SWH: So personally what's next for you?

Gary Curtis: I read your article with Greenstein (HJBR Jan/Feb 2011) and I have met with him a couple of times. And I asked him the same question that I will pose now. What I'm looking for is the conversation that we need to have. I have been here for 25 years and I know John Matessino of the Louisiana Hospital Association, and I know Mike Reitz over at Blue Cross and I've known them for a long time, and we've had conversations over the years, but the conversations that we've had have resulted
in a system that's not sustainable. It's costing too much money to do it. Even if the results were better than they are and they aren't great. I mean when you take a look at readmissions and say that readmissions are at a level of 20%, that means that your industry has a failure rate of 20%. There is no other industry in America that could exist with a 20% failure rate, yet we put up with it in healthcare all day long and don't think anything about it. The truth of the matter is that's just one example; hospital acquired infections could be considered another, where we're not only destroying families and individuals, but it's costing us a Georgia fortune to do it. I want to find the conversation that we could have, whether it's me and John Matessino, me and you, me and Greenstein, that would lead to a different result than we are looking at right now. Because I want us to have that conversation and I want us to have that conversation now. I think we need to ask each other questions that we haven't asked each other yet. And maybe one of those questions will lead to a new scenario, somebody saying, “What if? If you can do this I can do that and if we put them both together we'd have maybe an answer.” I'll put up with anything besides the status quo or the conversations we've had in the past. I don't want to hear somebody talk about, “Well they're never going to do managed care in my state.” Or “Fee for service is all there is.” Or “It's my bottom-line and nothing else.” I want a different discussion where we can look forward to something moving. I think it's worth probing each other until we find the conversation that produces that. I'm willing to have 25 of them and junk them all one by one until we get to the proper conversation that we need. That's the first thing in the “what now?” category.

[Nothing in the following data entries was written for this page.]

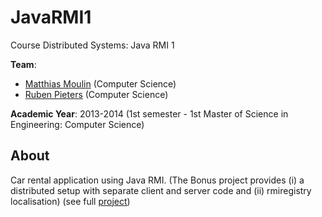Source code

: # JavaRMI1
Course Distributed Systems: Java RMI 1

**Team**:
* [Matthias Moulin](https://github.com/matt77hias) (Computer Science)
* [Ruben Pieters](https://github.com/rubenpieters) (Computer Science)

**Academic Year**: 2013-2014 (1st semester - 1st Master of Science in Engineering: Computer Science)

## About
Car rental application using Java RMI. (The Bonus project provides (i) a distributed setup with separate client and server code and (ii) rmiregistry localisation) (see full [project](https://github.com/matt77hias/meta-carrental))

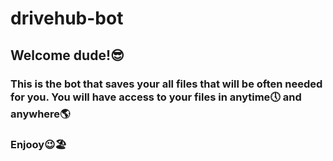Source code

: # drivehub-bot
<h2> Welcome dude!😎</h2>
<h3> This is the bot that saves your all files that will be often needed for you. You will have access to your files in anytime🕔 and anywhere🌎</h3>
<h3>Enjooy😉🏖</h3>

The second thing is I'm going to keep hammering on these cost drivers because I know they are fixable. Addressing all of them seems improbable and impossible, so whether it's insurance companies, whether it's big business, entrepreneurs, the state, I'm saying let's just take two or three of them. There are probably 20 of them, but there are two or three that we could work on this year. Because if we did that, in about seven or eight years we could have hit and made progress on nearly everything
on that list. That seems to me preferable than doing what we are doing now, which is kind of marginal working around the edges with very little commitment to a focused
goal in this state and not just this state, in any state I'm working in.

So I think we look for changing the conversation, I think we look for commitment, and I think we look to get some focus, some leadership, and some energy around about
20 items we just can't afford to do any more.